Pour Dhaouya Mansour, le langage des signes représente une nouvelle alternative. Après avoir obtenu son Duel en langue française, elle s'est convertie à cette filière dans l'espoir d'entrer le plus tôt possible dans la vie active. «Dès que j'ai commencé à étudier ce langage, j'ai ressenti la délicatesse des signes, des symboles, mais aussi des mouvements que les malentendants effectuent sincèrement pour transmettre leurs messages aux autres», confie-t-elle.
Quant à Aïcha Ghares, elle trouve que ce langage permet l'application, la communication et nourrit la culture générale par quelque chose d'original et de nouveau.

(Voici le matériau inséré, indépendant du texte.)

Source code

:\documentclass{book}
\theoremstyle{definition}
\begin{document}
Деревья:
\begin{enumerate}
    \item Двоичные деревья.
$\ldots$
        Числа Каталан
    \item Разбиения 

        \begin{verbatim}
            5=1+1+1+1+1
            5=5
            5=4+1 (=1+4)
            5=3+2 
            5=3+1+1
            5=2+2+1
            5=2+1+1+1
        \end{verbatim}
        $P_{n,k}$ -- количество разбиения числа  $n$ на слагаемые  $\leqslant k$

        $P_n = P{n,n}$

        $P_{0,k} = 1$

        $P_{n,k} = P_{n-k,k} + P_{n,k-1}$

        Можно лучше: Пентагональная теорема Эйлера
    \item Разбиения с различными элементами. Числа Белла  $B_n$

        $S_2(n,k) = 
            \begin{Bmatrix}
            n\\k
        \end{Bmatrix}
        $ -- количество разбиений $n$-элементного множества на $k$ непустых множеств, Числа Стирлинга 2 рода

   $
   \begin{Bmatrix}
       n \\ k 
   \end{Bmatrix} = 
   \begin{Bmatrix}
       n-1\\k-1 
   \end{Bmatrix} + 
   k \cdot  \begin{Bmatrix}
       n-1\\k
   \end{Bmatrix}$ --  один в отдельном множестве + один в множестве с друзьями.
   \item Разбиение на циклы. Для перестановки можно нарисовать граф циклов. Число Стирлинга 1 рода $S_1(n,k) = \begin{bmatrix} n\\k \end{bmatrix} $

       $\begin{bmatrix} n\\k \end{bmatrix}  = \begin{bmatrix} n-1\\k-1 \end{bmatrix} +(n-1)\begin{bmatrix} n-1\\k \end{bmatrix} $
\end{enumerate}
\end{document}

Cependant, ce qui manque à leur formation ce sont les stages à l'étranger. «Pourtant, ils peuvent nous aider beaucoup et approfondir notre expérience en tant que futurs experts», renchérit Aïcha.
Pour sa part, Wissem Kamoun met l'accent sur l'importance d'une intégration officielle des étudiants spécialisés au sein du travail associatif en faveur des malentendants. «Nous étudions ce langage pour bénéficier d'un travail sûr, certes, car ce langage sera généralisé dans les établissements de l'enseignement de base, mais il nous importe beaucoup que ces personnes à besoins spécifiques puissent communiquer», note-t-il.
L'intégration des personnes porteuses de handicap dans la société est aussi de l'ordre du communicatif, relationnel et humain. La programmation du langage des signes dans les facultés et, prochainement, dans les établissements de l'enseignement de base, en constitue une étape importante. Une meilleure information sur cette nouvelle filière s'avère nécessaire, et ce, afin que les jeunes puissent l'adopter.